Logan-Hines also pushed back against the basic structure of national parks, where Indigenous people are ultimately displaced and the federal government regulates the land’s uses. These ideas eventually earned him a MacArthur Fellowship in 2018. He chuckles as he thinks about how it actually played out. “[It] is kind of crazy that I started a liquor company with a grant from a big nonprofit,” he admits. “What if we were to just really think about how it is that Indigenous people use plants and create a market for it where the money gets back to those people? It’s a tool for conservation, and it’s sort of a different idea.”

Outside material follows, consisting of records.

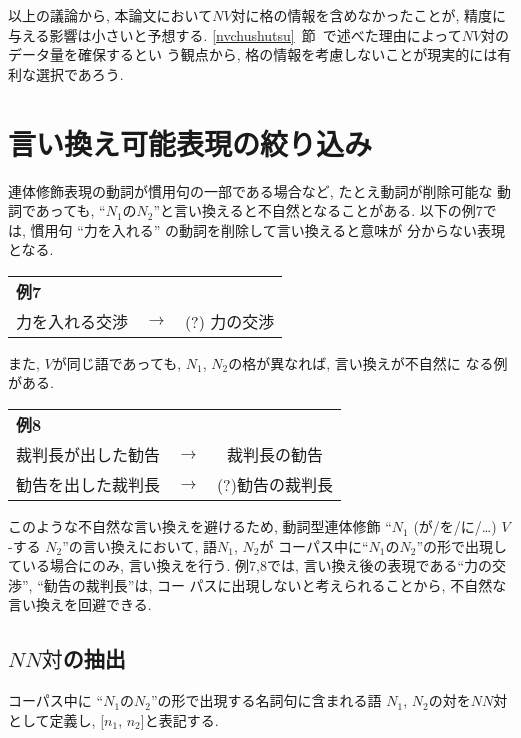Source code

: 以上の議論から, 本論文において$NV対$に格の情報を含めなかったことが,
精度に与える影響は小さいと予想する.
\ref{nvchushutsu}~節~で述べた理由によって$NV対$のデータ量を確保するとい
う観点から, 格の情報を考慮しないことが現実的には有利な選択であろう.

\section{言い換え可能表現の絞り込み}{\label{NNpair}}
連体修飾表現の動詞が慣用句の一部である場合など,  たとえ動詞が削除可能な
動詞であっても, ``$N_1のN_2$''と言い換えると不自然となることがある. 
以下の例7では, 慣用句 ``力を入れる'' の動詞を削除して言い換えると意味が
分からない表現となる.
\begin{center}
 \begin{tabular}{lcc}
  {\bf 例7} & & \\
  力を入れる交渉 & $\to$ & (?) 力の交渉\\
 \end{tabular}
\end{center}
また, $V$が同じ語であっても, $N_1$, $N_2$の格が異なれば, 言い換えが不自然に
なる例がある.
\begin{center}
\begin{tabular}{lcc}
 {\bf 例8} & & \\
 裁判長が出した勧告 & $\to$ & 裁判長の勧告\\
 勧告を出した裁判長 & $\to$ & (?)勧告の裁判長\\
\end{tabular}
\end{center}

このような不自然な言い換えを避けるため, 動詞型連体修飾
``$N_1$ (が/を/に/…) $V$-する $N_2$''の言い換えにおいて, 語$N_1$, $N_2$が
コーパス中に``$N_1のN_2$''の形で出現している場合にのみ, 言い換えを行う.
例7,8では, 言い換え後の表現である``力の交渉'', ``勧告の裁判長''は, コー
パスに出現しないと考えられることから, 不自然な言い換えを回避できる.

\subsection{$NN対$の抽出}
コーパス中に ``$N_1のN_2$''の形で出現する名詞句に含まれる語
$N_1$, $N_2$の対を$NN対$として定義し, [$n_1$, $n_2$]と表記する.

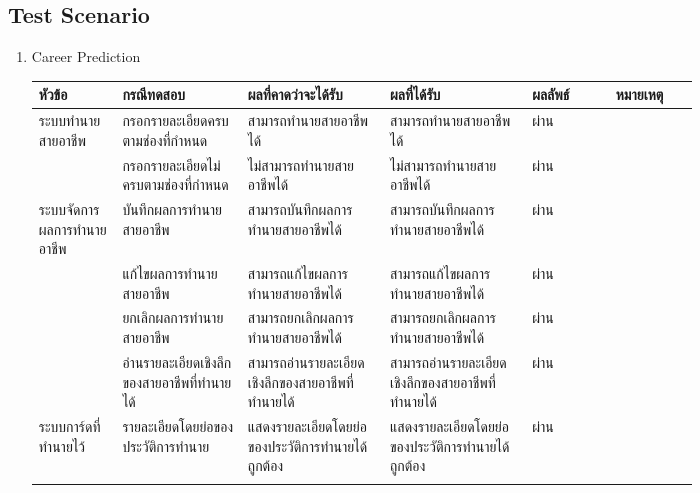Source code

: \subsection{Test Scenario}
\begin{enumerate}
    \item Career Prediction
          \begin{longtable}{|>{\raggedright\arraybackslash}p{0.1\linewidth}|>{\raggedright\arraybackslash}p{0.15\linewidth}|>{\raggedright\arraybackslash}p{0.17\linewidth}|>{\raggedright\arraybackslash}p{0.17\linewidth}|>{\centering}p{0.1\linewidth}|>{\raggedright\arraybackslash}p{0.1\linewidth}|} \hline
              หัวข้อ                   & กรณีทดสอบ                              & ผลที่คาดว่าจะได้รับ                              & ผลที่ได้รับ                                     & ผลลัพธ์ & หมายเหตุ \\ \hline
              \endhead
              ระบบทำนายสายอาชีพ        & กรอกรายละเอียดครบตามช่องที่กำหนด           & สามารถทำนายสายอาชีพได้                         & สามารถทำนายสายอาชีพได้                         & ผ่าน   &         \\ \cline{2-6}
                                     & กรอกรายละเอียดไม่ครบตามช่องที่กำหนด         & ไม่สามารถทำนายสายอาชีพได้                       & ไม่สามารถทำนายสายอาชีพได้                       & ผ่าน   &         \\ \hline
              ระบบจัดการผลการทำนายอาชีพ & บันทึกผลการทำนายสายอาชีพ                  & สามารถบันทึกผลการทำนายสายอาชีพได้                & สามารถบันทึกผลการทำนายสายอาชีพได้                & ผ่าน   &         \\ \cline{2-6}
                                     & แก้ไขผลการทำนายสายอาชีพ                  & สามารถแก้ไขผลการทำนายสายอาชีพได้                & สามารถแก้ไขผลการทำนายสายอาชีพได้                & ผ่าน   &         \\ \cline{2-6}
                                     & ยกเลิกผลการทำนายสายอาชีพ                 & สามารถยกเลิกผลการทำนายสายอาชีพได้               & สามารถยกเลิกผลการทำนายสายอาชีพได้               & ผ่าน   &         \\ \cline{2-6}
                                     & อ่านรายละเอียดเชิงลึกของสายอาชีพที่ทำนายได้    & สามารถอ่านรายละเอียดเชิงลึกของสายอาชีพที่ทำนายได้    & สามารถอ่านรายละเอียดเชิงลึกของสายอาชีพที่ทำนายได้    & ผ่าน   &         \\ \hline
              ระบบการ์ดที่ทำนายไว้        & รายละเอียดโดยย่อของประวัติการทำนาย         & แสดงรายละเอียดโดยย่อของประวัติการทำนายได้ถูกต้อง    & แสดงรายละเอียดโดยย่อของประวัติการทำนายได้ถูกต้อง    & ผ่าน   &         \\ \cline{2-6}

\end{longtable}
\end{enumerate}
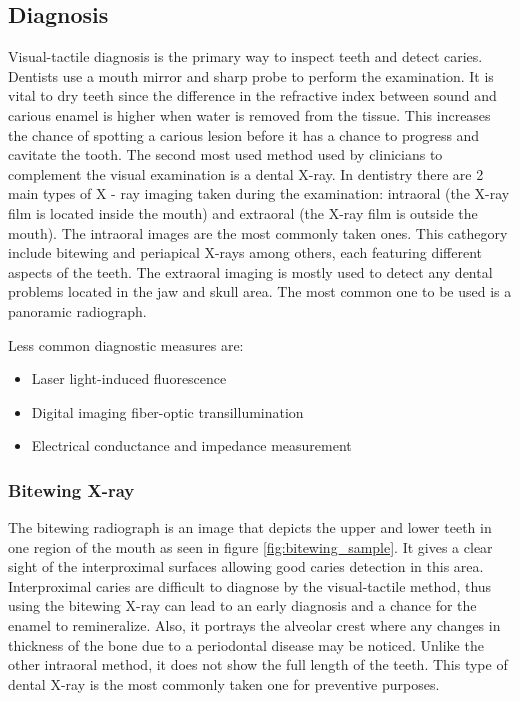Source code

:\subsection{Diagnosis}
Visual-tactile diagnosis is the primary way to inspect teeth and detect caries. Dentists use a mouth mirror and sharp probe to perform the examination. It is vital to dry teeth since the difference in the refractive index between sound and carious enamel is higher when water is removed from the tissue. This increases the chance of spotting a carious lesion before it has a chance to progress and cavitate the tooth.
The second most used method used by clinicians to complement the visual examination is a dental X-ray. In dentistry there are 2 main types of X - ray imaging taken during the examination: intraoral (the X-ray film is located inside the mouth) and extraoral (the X-ray film is outside the mouth). The intraoral images are the most commonly taken ones. This cathegory include bitewing and periapical X-rays among others, each featuring different aspects of the teeth. The extraoral imaging is mostly used to detect any dental problems located in the jaw and skull area. The most common one to be used is a panoramic radiograph.

\newline
Less common diagnostic measures are:
\begin{itemize}
    \item Laser light-induced fluorescence
    \item Digital imaging fiber-optic transillumination
    \item Electrical conductance and impedance measurement
\end{itemize}

\subsubsection{Bitewing X-ray}
The bitewing radiograph is an image that depicts the upper and lower teeth in one region of the mouth as seen in figure \ref{fig:bitewing_sample}. It gives a clear sight of the interproximal surfaces allowing good caries detection in this area. Interproximal caries are difficult to diagnose by the visual-tactile method, thus using the bitewing X-ray can lead to an early diagnosis and a chance for the enamel to remineralize. Also, it portrays the alveolar crest where any changes in thickness of the bone due to a periodontal disease may be noticed. Unlike the other intraoral method, it does not show the full length of the teeth. This type of dental X-ray is the most commonly taken one for preventive purposes. 

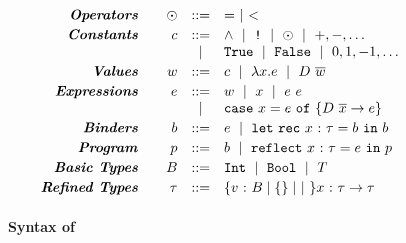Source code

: \begin{figure}[t!]
\centering
$$
\begin{array}{rrcl}
\emphbf{Operators} \quad
  & \odot
  & ::= & = \spmid  <
\\[0.03in]

\emphbf{Constants} \quad
  & c
  & ::=
  & \land \spmid \lnot \spmid \odot \spmid +,-,\dots  \\
  && \spmid & \etrue\spmid \efalse \spmid 0, 1,-1, \dots
\\[0.03in]

\emphbf{Values} \quad
  & w & ::=&  c
             \spmid \efun{x}{\typ}{e} \spmid D\ \overline{w}
\\[0.03in]

\emphbf{Expressions} \quad
  & e & ::=    & w \spmid x \spmid \eapp{e}{e}      \\
  &   & \spmid & \ecase{x}{e}{\dc}{\overline{x}}{e}
\\[0.03in]

\emphbf{Binders} \quad
  & \bd & ::= & e \spmid \eletb{x}{\gtyp}{\bd}{\bd}
\\[0.03in]

\emphbf{Program} \quad
  & \prog & ::= & \bd \spmid \erefb{x}{\gtyp}{e}{\prog}
\\[0.03in]


\emphbf{Basic Types} \quad
  & \btyp
  & ::=
  & \tint \spmid \tbool \spmid T
\\[0.03in]

\emphbf{Refined Types} \quad
  & \typ
  & ::=      & \tref{v}{\btyp}{\reft} \spmid \tfun{x}{\typ}{\typ}
\\[0.05in]
\end{array}
$$
\caption{\textbf{Syntax of \corelan}}
\label{fig:appendix:syntax}
\end{figure}

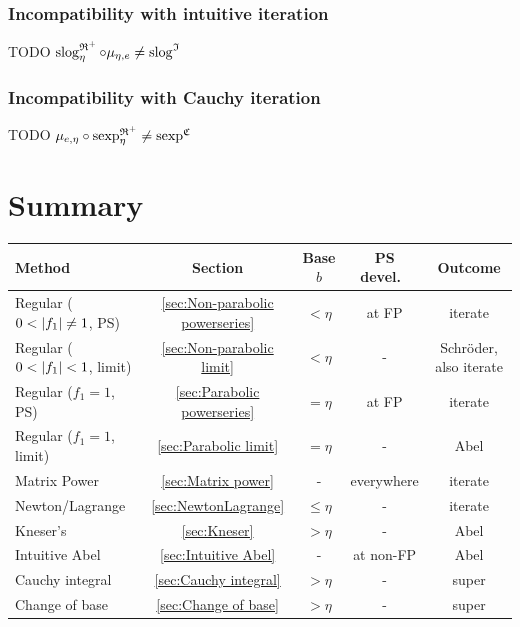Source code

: \documentclass{article}
\numberwithin{equation}{section}
\begin{document}
\subsubsection{Incompatibility with intuitive iteration}
TODO $\operatorname{slog}^{\mathfrak{R}^+}_\eta \circ \mu_{\eta,e}\neq \operatorname{slog}^{\mathfrak{I}}$ 

\subsubsection{Incompatibility with Cauchy iteration}
TODO $\mu_{e,\eta}\circ \operatorname{sexp}^{\mathfrak{R}^+}_\eta\neq \operatorname{sexp}^{\mathfrak{C}}$ 


\section{Summary}
\begin{tabular}{l|c|c|c|c}
Method & Section & Base $b$ & PS devel.\ & Outcome\\ \hline
Regular ($0<\left|f_1\right|\neq 1$, PS) &\ref{sec:Non-parabolic powerseries}& $<\eta$ & at FP & iterate\\ \hline
Regular ($0<\left|f_1\right|<1$, limit) &\ref{sec:Non-parabolic limit}& $<\eta$ & - & Schr\"oder, also
iterate\\ \hline
Regular ($f_1=1$, PS) &\ref{sec:Parabolic powerseries}& $=\eta$ & at FP & iterate\\ \hline
Regular ($f_1=1$, limit) &\ref{sec:Parabolic limit}& $=\eta$ & - & Abel\\ \hline
Matrix Power &\ref{sec:Matrix power}& - & everywhere & iterate\\ \hline
Newton/Lagrange &\ref{sec:NewtonLagrange}& $\le \eta$ & - & iterate\\ \hline
Kneser's &\ref{sec:Kneser}& $>\eta$ & - & Abel \\ \hline
Intuitive Abel &\ref{sec:Intuitive Abel}& - & at non-FP & Abel \\ \hline
Cauchy integral &\ref{sec:Cauchy integral}& $>\eta$ & - & super\\ \hline
Change of base &\ref{sec:Change of base}& $>\eta$ & - & super\\ \hline
\end{tabular}
\end{document}
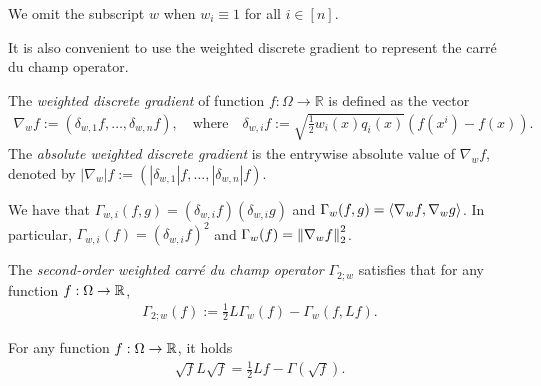 We omit the subscript $w$ when $w_i \equiv 1$ for all $i \in [n]$.

It is also convenient to use the weighted discrete gradient to represent the carr\'e du champ operator.


\begin{definition}\label{def:weighted-gradient}
    The \textit{weighted discrete gradient} of function $f: \Omega \to \mathbb{R}$ is defined as the vector 
    \begin{align*}
        \nabla_w f := (\delta_{w,1} f, \ldots, \delta_{w,n} f),\quad \text{where} \quad \delta_{w,i} f := \sqrt{\frac 12w_i(x)q_i(x)}(f(x^i) - f(x)).
    \end{align*}
    The \textit{absolute weighted discrete gradient} is the entrywise absolute value of $\nabla_w f$, denoted by $|\nabla_w| f := (|\delta_{w,1}| f, \ldots, |\delta_{w,n}| f)$.
\end{definition}

\begin{fact}
    We have that $\Gamma_{w,i}(f,g) = (\delta_{w,i} f) (\delta_{w,i} g)$ and $\Gamma_w(f,g) = \inner{\nabla_w f}{\nabla_w g}$.
    In particular, $\Gamma_{w,i}(f) = (\delta_{w,i} f)^2$ and $\Gamma_w(f) = \norm{\nabla_w f}_2^2$.
\end{fact}





\begin{definition}
    The \textit{second-order weighted carr\'e du champ operator} $\Gamma_{2;w}$ satisfies that for any function $f:\Omega \to \R$,
    \begin{align*}
        \Gamma_{2;w}(f) := \frac 12 L\Gamma_w(f) - \Gamma_w(f,Lf).
    \end{align*}
\end{definition}

\begin{lemma}
\label{lem:chain-rule}
    For any function $f: \Omega \to \R$, it holds
    \begin{align*}
        \sqrt{f} L \sqrt{f} = \frac{1}{2} L f - \Gamma(\sqrt{f}).
    \end{align*}
\end{lemma}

While he may be presenting new concepts on a conservation level, the spirit of miske itself has deep cultural roots in Ecuador. Miske is made from sap collected from the heart of the agave Americana, which grows in the highlands of Ecuador and takes up to fifteen years before reaching maturity. In the native Quechua language, this sap is called chawarmishki, which means “raw” and “sweet” and lends Chawar its name.
Andean women have long played a leading role in miske’s production by trekking the mountainous terrain to collect the sap before open-air fermenting and distilling the liquid into a higher-proof spirit. As part of the Chawar project, Logan-Hines helped establish Ecuador’s first all-women harvesting cooperative, called Mishkita (which is, again, derived from the word chawarmishki). The co-op’s intention is to create a perpetual support system for the producers coming from within their community and beyond his own involvement.
“Trust is something that we have to constantly win and work with them to make sure we’re all doing this in a respectful way that everybody’s benefiting from,” Logan-Hines adds. He is quite personally involved in the production process; his husband, Robin, who is an architect and indigenous to the Amazon, designed and built the Chawar distillery in the village of Yaruqui, outside the capital city of Quito.
Logan-Hines says that commoditizing a crop in a sustainable way is one objective, but organizing a cooperative that directly benefits the producers as the brand grows is a main priority with Chawar. “I really wanted [the women] to be organized so that in the future, they’re going to be solid enough to make sure that they don’t get taken advantage of and that they can make money off of their knowledge and their plans," he explains.
Chawar is nothing short of an ambitious project for Logan-Hines as he works to locally resurrect an agave spirit from its lost history in Ecuador while simultaneously launching it into the international market. He’s looking to transform an entire region's perception on forestry and agriculture while building systematic support for the people and communities behind miske. It’s a lot for an agave spirit brand pushed by alpaca pop-up parties, but Logan-Hines says his idea of success, and the brand’s intention, is a bit more serious.
“I would love to see [how] this could really transform the way agriculture is done in these dry, arid areas of the Andes Mountains and really create value for that whole ecosystem," he concludes. "My big goal is that we become Ecuador’s national spirit, to give life and support to these women, to really give life to this tradition.”